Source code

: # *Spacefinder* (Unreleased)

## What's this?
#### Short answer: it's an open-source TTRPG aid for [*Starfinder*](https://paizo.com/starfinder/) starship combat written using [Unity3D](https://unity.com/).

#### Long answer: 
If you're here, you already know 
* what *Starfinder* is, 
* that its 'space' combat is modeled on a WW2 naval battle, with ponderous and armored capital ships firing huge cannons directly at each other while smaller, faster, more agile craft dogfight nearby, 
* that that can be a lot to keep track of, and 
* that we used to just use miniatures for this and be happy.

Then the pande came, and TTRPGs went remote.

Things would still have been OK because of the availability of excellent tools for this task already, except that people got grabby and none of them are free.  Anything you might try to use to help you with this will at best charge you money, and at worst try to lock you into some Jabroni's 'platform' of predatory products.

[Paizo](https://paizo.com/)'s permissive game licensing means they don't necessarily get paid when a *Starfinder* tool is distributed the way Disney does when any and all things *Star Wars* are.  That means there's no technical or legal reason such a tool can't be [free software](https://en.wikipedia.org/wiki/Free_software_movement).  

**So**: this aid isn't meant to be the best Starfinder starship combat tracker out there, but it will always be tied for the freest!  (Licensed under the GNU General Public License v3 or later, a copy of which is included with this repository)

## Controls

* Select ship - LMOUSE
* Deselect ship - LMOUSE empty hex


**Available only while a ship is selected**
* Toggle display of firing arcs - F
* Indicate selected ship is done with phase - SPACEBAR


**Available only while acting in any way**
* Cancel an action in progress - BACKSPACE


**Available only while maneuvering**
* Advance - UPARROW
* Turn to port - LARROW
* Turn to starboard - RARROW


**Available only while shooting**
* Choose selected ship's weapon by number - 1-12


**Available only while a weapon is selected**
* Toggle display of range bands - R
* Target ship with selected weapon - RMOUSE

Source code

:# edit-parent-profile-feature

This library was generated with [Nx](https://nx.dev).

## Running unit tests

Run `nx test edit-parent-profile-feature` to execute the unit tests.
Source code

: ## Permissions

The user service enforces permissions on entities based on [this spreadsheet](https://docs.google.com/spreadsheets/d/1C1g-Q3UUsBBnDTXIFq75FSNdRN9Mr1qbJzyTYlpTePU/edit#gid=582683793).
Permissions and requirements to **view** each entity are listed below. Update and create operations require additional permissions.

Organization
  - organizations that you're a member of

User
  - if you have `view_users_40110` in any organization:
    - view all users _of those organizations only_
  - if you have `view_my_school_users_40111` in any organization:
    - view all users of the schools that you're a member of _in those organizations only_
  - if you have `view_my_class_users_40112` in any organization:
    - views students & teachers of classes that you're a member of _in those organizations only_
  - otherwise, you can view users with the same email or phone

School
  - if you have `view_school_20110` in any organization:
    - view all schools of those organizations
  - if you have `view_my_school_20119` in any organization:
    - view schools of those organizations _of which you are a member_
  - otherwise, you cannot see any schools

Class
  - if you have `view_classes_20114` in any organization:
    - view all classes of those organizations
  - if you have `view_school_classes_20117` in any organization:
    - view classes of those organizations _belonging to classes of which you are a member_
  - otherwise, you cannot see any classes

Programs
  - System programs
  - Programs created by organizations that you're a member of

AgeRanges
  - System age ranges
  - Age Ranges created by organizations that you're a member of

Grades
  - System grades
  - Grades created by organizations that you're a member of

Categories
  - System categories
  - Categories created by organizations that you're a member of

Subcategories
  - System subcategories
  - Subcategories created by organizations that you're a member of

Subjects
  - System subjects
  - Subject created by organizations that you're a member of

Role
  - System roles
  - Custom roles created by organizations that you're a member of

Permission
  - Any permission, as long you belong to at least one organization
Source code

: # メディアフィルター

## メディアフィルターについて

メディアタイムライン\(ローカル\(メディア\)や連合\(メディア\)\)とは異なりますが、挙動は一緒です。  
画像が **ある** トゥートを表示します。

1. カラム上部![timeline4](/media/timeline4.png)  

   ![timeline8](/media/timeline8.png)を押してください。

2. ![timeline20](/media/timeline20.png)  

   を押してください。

**Work request**
In the records above, find the line with "- System age ranges"; write out exactly that line and each one after it, stopping after the line with "- System subcategories".

**Solved problem**
  - System age ranges
  - Age Ranges created by organizations that you're a member of

Grades
  - System grades
  - Grades created by organizations that you're a member of

Categories
  - System categories
  - Categories created by organizations that you're a member of

Subcategories
  - System subcategories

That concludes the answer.